Isolement/Entraide mutuelle : L’aliénation sociale capitaliste tend à individualiser les personnes en les isolant. Au contraire, l’éducation populaire doit permettre de développer des formes d’entre-aide qui permettent aux personnes de lutter contre l’isolement et de développer un pouvoir collectif.

Intériorisé/Interpersonnel/Institutionnel/Structurel (rapports de pouvoirs) : Les oppressions peuvent être intériorisées par la subjectivité. Elles peuvent se manifester dans des relations sociales interpersonnelles. Elle peuvent être à l’oeuvre au niveau d’une institution. Elles peuvent être structurelles ce qui veut dire constituer des rapports sociaux qui structurent l’ensemble de la société (ex : classisme, sexisme, racisme, validisme…). Il est important de ne pas confondre les rapports de pouvoir interpersonnels et les rapports sociaux de pouvoir (structurels). Entre deux personnes qui ont la même positionnalité sociale, il peut exister des rapports de pouvoir interpersonnels et donc des relations d’emprise. Mais lorsqu’il existe des rapports sociaux de pouvoir, il est important d’analyser la dimension sociale des rapports de pouvoir.

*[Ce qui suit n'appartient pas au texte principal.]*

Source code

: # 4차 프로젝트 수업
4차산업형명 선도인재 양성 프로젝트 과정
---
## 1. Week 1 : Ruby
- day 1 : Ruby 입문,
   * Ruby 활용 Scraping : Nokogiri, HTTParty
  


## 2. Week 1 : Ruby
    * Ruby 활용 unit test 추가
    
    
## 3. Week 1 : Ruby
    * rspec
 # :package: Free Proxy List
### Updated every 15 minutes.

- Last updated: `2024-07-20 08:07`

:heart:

Intersectionnalité (K. Crenshaw) : L’intersectionnalité vient complexifier la psychologie de l’opprimé-e, car chacun peut être opprimé-e et en même temps privilégié socialement dans le cadre d’un autre rapport social de pouvoir.

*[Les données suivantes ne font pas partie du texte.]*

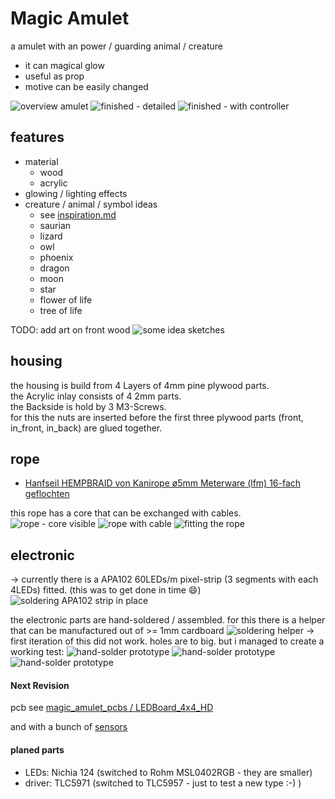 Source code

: <!--lint disable list-item-indent-->
<!--lint disable list-item-bullet-indent-->
# Magic Amulet

a amulet with an power / guarding animal / creature

- it can magical glow
- useful as prop
- motive can be easily changed

![overview amulet](amulet.png)
![finished - detailed](./pictures/P1680869_small.jpg)
![finished - with controller](./pictures/P1680868_small.jpg)


## features
- material
    - wood
    - acrylic
- glowing / lighting effects
- creature / animal / symbol ideas
    - see [inspiration.md](inspiration.md)
    - saurian
    - lizard
    - owl
    - phoenix
    - dragon
    - moon
    - star
    - flower of life
    - tree of life

TODO: add art on front wood
![some idea sketches](pattern_ideas/pattern_on_front.svg)

## housing
the housing is build from 4 Layers of 4mm pine plywood parts.  
the Acrylic inlay consists of 4 2mm parts.  
the Backside is hold by 3 M3-Screws.  
for this the nuts are inserted before the first three plywood parts
(front, in_front, in_back) are glued together.

## rope
- [Hanfseil HEMPBRAID von Kanirope ø5mm Meterware (lfm) 16-fach geflochten](https://www.kanirope.de/hanfseil-hempbraid-kanirope-5mm-meterware-lfm-16-fach-geflochten)

this rope has a core that can be exchanged with cables.
![rope - core visible](./pictures/P1680854_small.jpg)
![rope with cable](./pictures/P1680851_small.jpg)
![fitting the rope](./pictures/P1680857_small.jpg)


## electronic

→ currently there is a APA102 60LEDs/m pixel-strip (3 segments with each 4LEDs)
fitted. (this was to get done in time :smile:)
![soldering APA102 strip in place](./pictures/P1680803_small.jpg)


the electronic parts are hand-soldered / assembled.
for this there is a helper that can be manufactured out of >= 1mm cardboard
![soldering helper](led_soldering_helper.svg)
→ first iteration of this did not work. holes are to big.
but i managed to create a working test:
![hand-solder prototype](./pictures/P1680990_small.jpg)
![hand-solder prototype](./pictures/P1680991_crop.jpg)
![hand-solder prototype](./pictures/P1680995_crop.jpg)

#### Next Revision

pcb see [magic_amulet_pcbs / LEDBoard_4x4_HD](https://github.com/s-light/magic_amulet_pcbs)

and with a bunch of [sensors](sensors.md)

#### planed parts
- LEDs: Nichia 124 (switched to Rohm MSL0402RGB - they are smaller)
- driver: TLC5971 (switched to TLC5957 - just to test a new type :-) )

Micro-violences, micro-agressions… : Les violences liées aux rapports sociaux de pouvoir peuvent prendre la forme de micro-violences qui semblent anodines individuellement, mais qui constitue une forme de harcèlement social par leur caractère répété.

Mytification/Démythification (Freire) : Les mythes désignent l’ensemble des idées qui justifient les systèmes d’oppression et qu’ont intériorisés les opprimé-e-s (ex : le méritocratie individuelle). La démytification consiste à déconstruire ses idées oppressives qui ont été intériorisées (ex : préjugés négatifs, stigmatisations…)

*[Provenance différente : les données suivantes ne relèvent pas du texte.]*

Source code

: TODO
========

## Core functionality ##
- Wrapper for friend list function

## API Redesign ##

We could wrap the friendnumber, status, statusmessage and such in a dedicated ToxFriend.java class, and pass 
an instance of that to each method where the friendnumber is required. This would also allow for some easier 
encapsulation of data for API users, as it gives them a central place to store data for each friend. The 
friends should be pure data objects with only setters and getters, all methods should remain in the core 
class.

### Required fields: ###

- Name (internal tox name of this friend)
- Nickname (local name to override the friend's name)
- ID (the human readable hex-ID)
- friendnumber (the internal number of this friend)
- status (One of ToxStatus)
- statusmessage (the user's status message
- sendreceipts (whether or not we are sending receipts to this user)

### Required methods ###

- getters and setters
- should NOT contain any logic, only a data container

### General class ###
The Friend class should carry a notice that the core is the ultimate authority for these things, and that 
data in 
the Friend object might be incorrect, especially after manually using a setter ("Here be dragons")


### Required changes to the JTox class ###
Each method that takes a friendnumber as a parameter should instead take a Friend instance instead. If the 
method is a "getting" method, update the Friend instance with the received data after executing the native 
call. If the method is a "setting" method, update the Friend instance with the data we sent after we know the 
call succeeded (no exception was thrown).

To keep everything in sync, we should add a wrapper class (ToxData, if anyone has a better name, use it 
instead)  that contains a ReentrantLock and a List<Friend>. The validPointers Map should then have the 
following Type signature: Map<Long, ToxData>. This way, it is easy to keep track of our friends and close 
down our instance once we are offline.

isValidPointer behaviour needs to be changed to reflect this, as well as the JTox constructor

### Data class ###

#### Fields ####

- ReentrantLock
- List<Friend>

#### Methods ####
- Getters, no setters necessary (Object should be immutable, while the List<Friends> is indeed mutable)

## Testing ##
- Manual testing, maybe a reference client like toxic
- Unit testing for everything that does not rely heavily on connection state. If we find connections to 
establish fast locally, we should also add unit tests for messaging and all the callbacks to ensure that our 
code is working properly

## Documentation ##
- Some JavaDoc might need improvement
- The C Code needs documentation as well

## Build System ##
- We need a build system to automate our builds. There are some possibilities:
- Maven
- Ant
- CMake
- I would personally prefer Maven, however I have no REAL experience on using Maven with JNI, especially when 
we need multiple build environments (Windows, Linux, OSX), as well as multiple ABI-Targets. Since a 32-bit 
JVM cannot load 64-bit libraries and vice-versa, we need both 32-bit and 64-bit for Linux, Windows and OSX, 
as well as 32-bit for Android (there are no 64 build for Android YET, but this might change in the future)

Opprimé-e-s : Les opprimé-e-s sont les personnes qui sont dans une positionnalité sociale qui les met en situation de vivre des discriminations sociales, des inégalités sociales, des violences sociales. Cela peut être des femmes, mais également des hommes se situant dans une masculinité subalterne, des personnes LGBTQI+, des personnes en situation de précarité économique ou de pauvreté, des personnes racisées, ou en situation de handicap…

Oppression /Système agresseur (Lopez): L’oppression désigne la face subjective des rapports sociaux de pouvoir. L’oppression se caractérise par une souffrance psychique. La notion de système agresseur est plutôt utilisée en psychotraumatologie (Lopez, Salmona…).

Oppressions intériorisées : Les oppressions intériorisées peuvent toucher tous les types d’oppression. Elle se caractérise par une faible d’estime de soi, une tendance à justifier le système d’oppression. (ex : Capitalisme intériorisé (Anders Hayden), homophobie intériorisée, transphobie intériorisée…)

Positionnalité sociale : C’est la place que la personne occupe dans les rapports sociaux d’oppression.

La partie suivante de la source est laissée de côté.